One of the technologies that I will be using to create my booklet as a part of my Capstone project is Adobe’s InDesign. I currently have version 17.0.1, but that may change as Adobe is frequently updating their softwares. I decided to use Adobe InDesign, because it is a professional software best known for creating quality digital and print publications. This fits perfectly, since it is the main focus of my project. This software affords me all the requirements that the Print Services Department requested to be able to successfully print the booklet. This means having flushed margins coming in on certain sides of the pages, stylized typography and infographics, the ability to have information perfectly aligned, etc. All while being able to export in many different formats.
I want to be able to master all of the text options to make the booklet look as professional as possible, along with cohesively putting it together with graphics and images.
- There is something called the Text Tool within InDesign which basically allows you to create a text box anywhere on your project. Although it has much more complex uses than that. This includes creating subscript, changing how the typography looks, it’s placement, etc. There are a lot of hidden tricks that go into this and through research and tutorials I hope to master this by the time I complete my first draft.
- I hope I learn a lot about simply formatting a page as well. There are so many different types of “units” you can set your page as: pixels, picas, inches, etc. I want to understand which will work best for print, and why.

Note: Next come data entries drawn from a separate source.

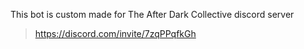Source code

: This bot is custom made for The After Dark Collective discord server
> https://discord.com/invite/7zqPPqfkGh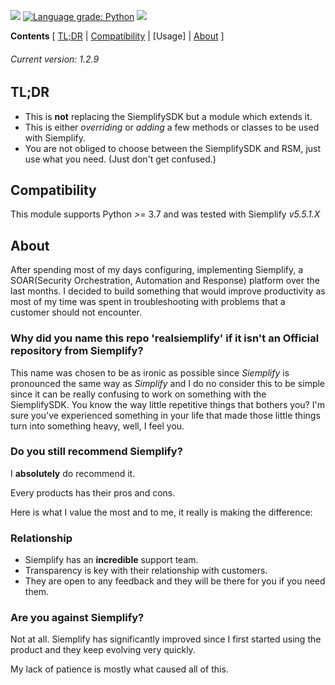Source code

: ![](https://github.com/antoinethebuilder/realsiemplify/workflows/Publish%20Package/badge.svg) [![Language grade: Python](https://img.shields.io/lgtm/grade/python/g/antoinethebuilder/realsiemplify.svg?logo=lgtm&logoWidth=20)](https://lgtm.com/projects/g/antoinethebuilder/realsiemplify/context:python) ![](https://img.shields.io/github/license/antoinethebuilder/realsiemplify)

**Contents** [ [TL;DR] | [Compatibility] | [Usage] | [About] ]

###### Current version: 1.2.9

## TL;DR
[TL;DR]: #tldr
- This is **not** replacing the SiemplifySDK but a module which extends it.
- This is either _overriding_ or _adding_ a few methods or classes to be used with Siemplify.
- You are not obliged to choose between the SiemplifySDK and RSM, just use what you need. (Just don't get confused.)

## Compatibility
[Compatibility]: #compatibility
This module supports Python _>=_ 3.7 and was tested with Siemplify _v5.5.1.X_

## About
[About]: #about
After spending most of my days configuring, implementing Siemplify, a SOAR(Security Orchestration, Automation and Response) platform over the last months.
I decided to build something that would improve productivity as most of my time was spent in troubleshooting with problems that a customer should not encounter.

### Why did you name this repo 'realsiemplify' if it isn't an Official repository from Siemplify?
This name was chosen to be as ironic as possible since _Siemplify_ is pronounced the same way as _Simplify_ and I do no consider this to be simple since it can be really confusing to work on something with the SiemplifySDK.
You know the way little repetitive things that bothers you? I'm sure you've experienced something in your life that made those little things turn into something heavy, well, I feel you.

### Do you still recommend Siemplify?
I **absolutely** do recommend it.

Every products has their pros and cons.

Here is what I value the most and to me, it really is making the difference:
### Relationship
- Siemplify has an **incredible** support team.
- Transparency is key with their relationship with customers.
- They are open to any feedback and they will be there for you if you need them.

### Are you against Siemplify?
Not at all. Siemplify has significantly improved since I first started using the product and they keep evolving very quickly.

My lack of patience is mostly what caused all of this.

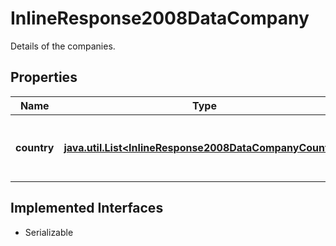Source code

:

# InlineResponse2008DataCompany

Details of the companies.

## Properties

Name | Type | Description | Notes
------------ | ------------- | ------------- | -------------
**country** | [**java.util.List&lt;InlineResponse2008DataCompanyCountry&gt;**](InlineResponse2008DataCompanyCountry.md) | List of countries where a head office of a company is located. See endpoint &#x60;/basic/region/country/list&#x60; for possible values. |  [optional]


## Implemented Interfaces

* Serializable



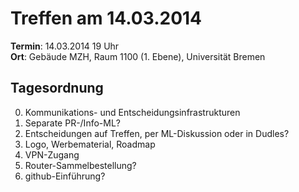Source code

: # Treffen am 14.03.2014

**Termin**: 14.03.2014 19 Uhr  
**Ort**: Gebäude MZH, Raum 1100 (1. Ebene), Universität Bremen

## Tagesordnung

0. Kommunikations- und Entscheidungsinfrastrukturen
  1. Separate PR-/Info-ML?
  2. Entscheidungen auf Treffen, per ML-Diskussion oder in Dudles?
1. Logo, Werbematerial, Roadmap
2. VPN-Zugang
3. Router-Sammelbestellung?
4. github-Einführung?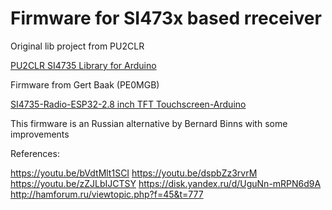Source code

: # Firmware for SI473x based rreceiver

Original lib project from PU2CLR

[PU2CLR SI4735 Library for Arduino](https://github.com/pu2clr/SI4735)

Firmware from Gert Baak (PE0MGB)

[SI4735-Radio-ESP32-2.8 inch TFT Touchscreen-Arduino](https://github.com/pe0mgb/SI4735-Radio-ESP32-Touchscreen-Arduino)

This firmware is an Russian alternative by Bernard Binns with some improvements

References:

https://youtu.be/bVdtMlt1SCI
https://youtu.be/dspbZz3rvrM
https://youtu.be/zZJLbIJCTSY
https://disk.yandex.ru/d/UguNn-mRPN6d9A
http://hamforum.ru/viewtopic.php?f=45&t=777
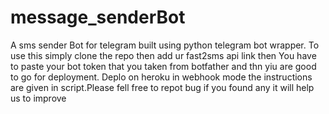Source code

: # message_senderBot
A sms sender Bot for telegram built using python telegram bot wrapper. To use this simply clone the repo then add ur fast2sms api link then You have to paste your bot token that you taken from botfather and thn yiu are good to go for deployment. Deplo on heroku in webhook mode the instructions are given in script.Please fell free to repot bug if you found any it will help us to improve 
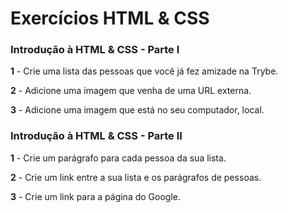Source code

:   # Exercícios HTML & CSS
  ### Introdução à HTML & CSS - Parte I
  **1** - Crie uma lista das pessoas que você já fez amizade na Trybe.

**2** - Adicione uma imagem que venha de uma URL externa.

**3** - Adicione uma imagem que está no seu computador, local.

### Introdução à HTML & CSS - Parte II
**1** - Crie um parágrafo para cada pessoa da sua lista.

**2** - Crie um link entre a sua lista e os parágrafos de pessoas.

**3** - Crie um link para a página do Google.
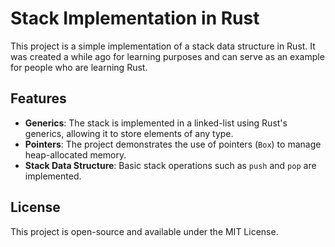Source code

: # Stack Implementation in Rust

This project is a simple implementation of a stack data structure in Rust. It was created a while ago for learning purposes and can serve as an example for people who are learning Rust.

## Features

- **Generics**: The stack is implemented in a linked-list using Rust's generics, allowing it to store elements of any type.
- **Pointers**: The project demonstrates the use of pointers (`Box`) to manage heap-allocated memory.
- **Stack Data Structure**: Basic stack operations such as `push` and `pop` are implemented.

## License

This project is open-source and available under the MIT License.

- Lastly, I want to understand how the Adobe softwares I will be using, will work in unison together. InDesign doesn’t hold images as well as photoshop and illustrator, so I want to master how to switch back and forth between the softwares while maintaining the quality of the content.
InDesign can be interpreted as a social medium because…
- It communicates a message to the viewer. Sociability is about human interaction through communication, and InDesign is a way to do so because the application is a way to manipulate text in such a way that it has a personality.
- InDesign is connected to many different platforms, one being Behance. A lot of people share their creations from InDesign on Behance to inspire one another. This is a huge part of sociability because ideas stem from ideas, and so designing on this platform allows for that.
- There is also a help menu while using InDesign. If you don’t know how to do something within the software you can search it in this menu and it is automatically linked to the Adobe website where it can provide you with many options to show you how to solve the problem. Simply connecting you to a greater platform can meet you with a larger community of people who share similar interests.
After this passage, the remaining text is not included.